Exercise. In the records below, tally each line that contains the word "version" and give the total only.

____ Records

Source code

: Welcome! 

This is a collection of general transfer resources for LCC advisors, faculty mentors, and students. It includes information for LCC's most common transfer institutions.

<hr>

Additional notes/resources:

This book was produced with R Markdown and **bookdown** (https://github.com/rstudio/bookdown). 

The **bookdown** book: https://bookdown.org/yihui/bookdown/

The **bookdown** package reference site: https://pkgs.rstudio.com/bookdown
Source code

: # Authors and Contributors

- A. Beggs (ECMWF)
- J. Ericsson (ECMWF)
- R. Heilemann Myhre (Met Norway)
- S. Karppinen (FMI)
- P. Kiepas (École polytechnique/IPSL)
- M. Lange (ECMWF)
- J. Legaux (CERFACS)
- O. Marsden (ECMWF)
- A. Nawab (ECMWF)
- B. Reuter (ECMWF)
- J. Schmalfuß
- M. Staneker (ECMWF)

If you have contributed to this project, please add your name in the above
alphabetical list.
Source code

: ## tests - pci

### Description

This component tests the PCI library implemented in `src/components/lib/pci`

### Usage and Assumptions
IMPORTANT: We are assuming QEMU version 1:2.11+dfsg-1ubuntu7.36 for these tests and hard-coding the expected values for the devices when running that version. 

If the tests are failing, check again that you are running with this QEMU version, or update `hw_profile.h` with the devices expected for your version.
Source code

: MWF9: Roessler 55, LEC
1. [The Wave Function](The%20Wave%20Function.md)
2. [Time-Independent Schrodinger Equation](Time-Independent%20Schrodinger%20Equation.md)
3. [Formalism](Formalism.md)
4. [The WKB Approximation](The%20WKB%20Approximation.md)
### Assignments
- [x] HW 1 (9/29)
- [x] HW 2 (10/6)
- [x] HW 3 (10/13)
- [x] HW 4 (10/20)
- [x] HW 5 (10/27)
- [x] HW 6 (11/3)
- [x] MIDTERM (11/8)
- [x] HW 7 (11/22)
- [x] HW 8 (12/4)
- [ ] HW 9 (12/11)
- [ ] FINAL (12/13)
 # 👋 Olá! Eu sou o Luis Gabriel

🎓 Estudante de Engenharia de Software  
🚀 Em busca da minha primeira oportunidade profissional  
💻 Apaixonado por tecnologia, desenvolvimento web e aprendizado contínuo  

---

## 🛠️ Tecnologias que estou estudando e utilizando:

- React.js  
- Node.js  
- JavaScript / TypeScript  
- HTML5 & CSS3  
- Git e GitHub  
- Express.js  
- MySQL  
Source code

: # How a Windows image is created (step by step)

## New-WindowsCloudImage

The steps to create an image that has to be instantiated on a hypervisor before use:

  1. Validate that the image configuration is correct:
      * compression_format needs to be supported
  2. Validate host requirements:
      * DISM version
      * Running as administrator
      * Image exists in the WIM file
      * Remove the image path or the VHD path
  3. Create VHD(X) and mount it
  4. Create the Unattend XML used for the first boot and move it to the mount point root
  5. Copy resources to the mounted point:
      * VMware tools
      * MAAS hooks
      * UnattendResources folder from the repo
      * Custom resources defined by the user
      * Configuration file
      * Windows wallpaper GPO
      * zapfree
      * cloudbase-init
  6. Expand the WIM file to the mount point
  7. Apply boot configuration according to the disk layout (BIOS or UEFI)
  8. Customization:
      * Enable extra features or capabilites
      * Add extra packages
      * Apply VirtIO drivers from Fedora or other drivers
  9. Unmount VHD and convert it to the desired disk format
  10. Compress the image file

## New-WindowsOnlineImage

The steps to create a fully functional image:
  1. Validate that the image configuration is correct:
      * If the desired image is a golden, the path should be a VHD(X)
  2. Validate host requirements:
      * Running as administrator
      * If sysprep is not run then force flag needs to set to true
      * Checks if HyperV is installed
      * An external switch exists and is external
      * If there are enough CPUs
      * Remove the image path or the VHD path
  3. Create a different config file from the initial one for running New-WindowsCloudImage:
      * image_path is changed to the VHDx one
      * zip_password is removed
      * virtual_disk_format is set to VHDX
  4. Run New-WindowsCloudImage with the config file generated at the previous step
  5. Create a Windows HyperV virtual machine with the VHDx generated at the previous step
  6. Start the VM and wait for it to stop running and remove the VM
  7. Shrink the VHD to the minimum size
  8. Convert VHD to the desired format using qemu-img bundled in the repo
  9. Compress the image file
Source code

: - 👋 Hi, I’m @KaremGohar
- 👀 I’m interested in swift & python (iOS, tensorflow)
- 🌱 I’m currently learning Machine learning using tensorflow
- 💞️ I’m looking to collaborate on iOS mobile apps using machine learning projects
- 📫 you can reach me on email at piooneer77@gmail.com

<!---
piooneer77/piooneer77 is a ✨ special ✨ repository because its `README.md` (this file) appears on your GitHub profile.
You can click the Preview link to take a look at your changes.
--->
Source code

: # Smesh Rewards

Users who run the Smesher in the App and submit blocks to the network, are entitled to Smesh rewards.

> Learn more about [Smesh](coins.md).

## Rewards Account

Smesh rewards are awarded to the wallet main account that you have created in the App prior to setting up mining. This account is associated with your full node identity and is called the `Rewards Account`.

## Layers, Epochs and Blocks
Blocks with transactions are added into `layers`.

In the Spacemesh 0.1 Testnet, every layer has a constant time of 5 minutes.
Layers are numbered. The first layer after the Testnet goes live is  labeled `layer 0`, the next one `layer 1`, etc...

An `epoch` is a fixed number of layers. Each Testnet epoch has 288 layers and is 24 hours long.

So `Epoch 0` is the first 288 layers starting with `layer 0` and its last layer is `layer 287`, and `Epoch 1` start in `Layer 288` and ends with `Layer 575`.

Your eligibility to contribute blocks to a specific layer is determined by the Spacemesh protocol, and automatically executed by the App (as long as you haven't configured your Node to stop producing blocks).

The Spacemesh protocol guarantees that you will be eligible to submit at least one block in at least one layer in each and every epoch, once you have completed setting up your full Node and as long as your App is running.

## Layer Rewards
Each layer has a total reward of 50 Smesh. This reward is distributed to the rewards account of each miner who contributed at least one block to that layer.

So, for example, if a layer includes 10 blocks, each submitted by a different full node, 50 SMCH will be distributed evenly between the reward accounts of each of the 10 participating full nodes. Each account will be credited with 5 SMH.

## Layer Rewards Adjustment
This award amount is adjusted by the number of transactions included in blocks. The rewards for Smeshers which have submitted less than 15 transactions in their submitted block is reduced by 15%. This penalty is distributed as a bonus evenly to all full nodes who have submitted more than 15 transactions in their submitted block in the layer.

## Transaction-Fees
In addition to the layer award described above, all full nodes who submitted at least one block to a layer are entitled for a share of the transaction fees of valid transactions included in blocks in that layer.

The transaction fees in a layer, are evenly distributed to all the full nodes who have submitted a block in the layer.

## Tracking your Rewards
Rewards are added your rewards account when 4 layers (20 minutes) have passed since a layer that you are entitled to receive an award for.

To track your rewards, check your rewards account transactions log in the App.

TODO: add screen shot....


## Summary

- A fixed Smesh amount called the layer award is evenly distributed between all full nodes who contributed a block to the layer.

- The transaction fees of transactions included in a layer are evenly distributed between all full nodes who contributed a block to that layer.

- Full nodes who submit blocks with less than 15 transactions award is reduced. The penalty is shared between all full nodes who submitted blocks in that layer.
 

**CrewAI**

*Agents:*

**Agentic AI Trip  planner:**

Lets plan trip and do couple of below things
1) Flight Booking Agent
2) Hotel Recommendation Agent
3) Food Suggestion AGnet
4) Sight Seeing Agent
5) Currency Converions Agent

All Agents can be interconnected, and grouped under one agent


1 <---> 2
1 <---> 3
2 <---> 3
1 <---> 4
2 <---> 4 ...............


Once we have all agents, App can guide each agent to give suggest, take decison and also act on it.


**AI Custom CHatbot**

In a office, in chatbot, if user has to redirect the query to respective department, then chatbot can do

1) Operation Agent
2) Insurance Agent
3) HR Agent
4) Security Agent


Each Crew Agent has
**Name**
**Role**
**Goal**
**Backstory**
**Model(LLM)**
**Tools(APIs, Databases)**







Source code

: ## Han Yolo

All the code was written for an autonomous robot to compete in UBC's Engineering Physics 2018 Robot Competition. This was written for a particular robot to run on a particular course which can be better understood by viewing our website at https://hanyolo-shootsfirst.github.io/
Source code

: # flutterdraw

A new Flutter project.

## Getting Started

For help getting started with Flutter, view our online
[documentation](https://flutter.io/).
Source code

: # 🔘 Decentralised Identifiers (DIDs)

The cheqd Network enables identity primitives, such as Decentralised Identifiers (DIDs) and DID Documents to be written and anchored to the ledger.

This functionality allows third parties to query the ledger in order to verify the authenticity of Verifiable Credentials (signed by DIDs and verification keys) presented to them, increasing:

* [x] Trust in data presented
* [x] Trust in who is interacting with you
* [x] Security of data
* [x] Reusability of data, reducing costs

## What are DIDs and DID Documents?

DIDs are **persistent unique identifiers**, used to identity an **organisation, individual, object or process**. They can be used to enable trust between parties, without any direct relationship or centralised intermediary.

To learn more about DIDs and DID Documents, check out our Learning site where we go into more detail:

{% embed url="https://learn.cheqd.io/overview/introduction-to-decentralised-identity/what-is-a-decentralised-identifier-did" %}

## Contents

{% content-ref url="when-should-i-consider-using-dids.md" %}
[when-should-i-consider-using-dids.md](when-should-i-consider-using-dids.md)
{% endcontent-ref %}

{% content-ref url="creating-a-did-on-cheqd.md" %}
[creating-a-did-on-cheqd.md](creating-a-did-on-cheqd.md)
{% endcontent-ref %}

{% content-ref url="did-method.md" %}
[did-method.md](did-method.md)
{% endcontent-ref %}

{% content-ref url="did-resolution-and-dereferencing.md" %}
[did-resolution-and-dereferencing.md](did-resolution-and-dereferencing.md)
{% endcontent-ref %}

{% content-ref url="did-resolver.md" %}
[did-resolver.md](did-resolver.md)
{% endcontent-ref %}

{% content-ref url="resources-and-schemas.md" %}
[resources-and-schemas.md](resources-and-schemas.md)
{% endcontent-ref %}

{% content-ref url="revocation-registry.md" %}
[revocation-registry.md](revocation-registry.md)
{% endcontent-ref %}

________

Exercise answer. 3